In the sample system where the terminal station incorporates an
embodiment of the present invention, the terminal station includes
the elements illustrated in FIG. 2. More particularly, a
multiple-element antenna array 201 captures signals transmitted by
the base station. In the example shown, the array includes N
antenna elements. The N-element antenna array can have a linear or
circular geometry for intercepting energy. It should also be
recognized that these very same antennas can be utilized in a
transmission mode for transmitting information to the base
station.
The N-element antenna array 201 is coupled to N-by-N analog
beamformer 205. The beamformer is a multiple-beamformer network
such as the one known in the art as a Butler matrix described in
"Digital, Matrix, and Intermediate Frequency Scanning" by L. J.

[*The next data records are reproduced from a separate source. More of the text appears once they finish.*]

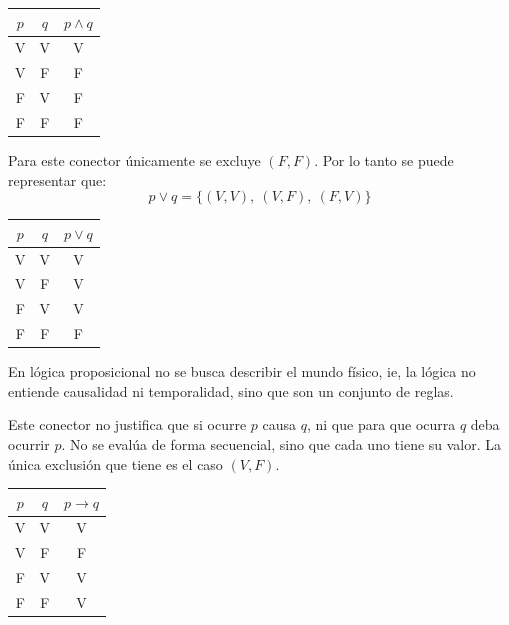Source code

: \documentclass{book}
\begin{document}
  \begin{minipage}{0.35\textwidth}
    \begin{tabular}{c|c|c}
      $p$ & $q$ & $p \land q$ \\
      \hline
      V & V & V \\
      V & F & F \\
      F & V & F \\
      F & F & F \\
    \end{tabular}
  \end{minipage}
  
  \begin{minipage}{0.55\textwidth}
    \begin{definition}[title=Disyunción]
      Para este conector únicamente se excluye $(F, F)$. Por lo tanto se puede representar que:
      \begin{equation}
        p \lor q = \{(V,V),\ (V,F),\ (F,V)\}
      \end{equation}
    \end{definition}
  \end{minipage}

  \begin{minipage}{0.35\textwidth}
    \begin{tabular}{c|c|c}
      $p$ & $q$ & $p \lor q$ \\
      \hline
      V & V & V \\
      V & F & V \\
      F & V & V \\
      F & F & F \\
    \end{tabular}
  \end{minipage}
  
  En lógica proposicional no se busca describir el mundo físico, ie, la lógica no entiende
  causalidad ni temporalidad, sino que son un conjunto de reglas.
  
  \begin{definition}[title=Implicación]
    Este conector no justifica que si ocurre $p$ causa $q$, ni que para que ocurra $q$ deba
    ocurrir $p$. No se evalúa de forma secuencial, sino que cada uno tiene su valor.
    La única exclusión que tiene es el caso $(V, F)$.
  \end{definition}

  \begin{tabular}{c|c|c}
    $p$ & $q$ & $p \to q$ \\
    \hline
    V & V & V \\
    V & F & F \\
    F & V & V \\
    F & F & V \\
  \end{tabular}
\end{document}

Butler, in R. C. Hansen, ed. Microwave Scanning Arrays, Academic
Press, New York, 1966. That matrix uses hybrid junctions and fixed
phase shifters to create N beams from the N antenna outputs. Thus,
the output of the beamformer 205 is shown as beams b.sub.1 to
b.sub.N. All of these beams, which can be orthogonal beams, are
inputs to an exclusion logic N-to-M switch network 210. The switch
network receives all N beams and, based on switching control
signals from a digital signal processor 230, selects M of those
beams for processing by a plurality of receivers. One beam is
selected for transfer to the primary transceiver 215 and the
remaining M-1 selected beams are provided to the auxiliary
receivers shown together as element 220 in FIG. 2. The receivers
then produce output signals which constitute received signals from
the various produced beams, x.sub.1 to x.sub.M. These output
signals from the receivers are provided to the digital signal
processor (DSP) 230 which assigns weights to the received signals
and then combines them in accordance with the digital signal
processing algorithm, stored within the processor or in an adjunct
memory, to provide an output signal y. That output signal is
subsequently demodulated by the modulator/demodulator 240 to create
a binary stream which includes the message received from the
transmitter. By manipulation of the switching network configuration
under control of the DSP and by the selection of multiple beams for
processing, the present invention can improve the signal-to-noise
ratio of the system by emphasizing the impact of beams that are
constructive to the process and de-emphasizing the impact of beams
that are not constructive to the process.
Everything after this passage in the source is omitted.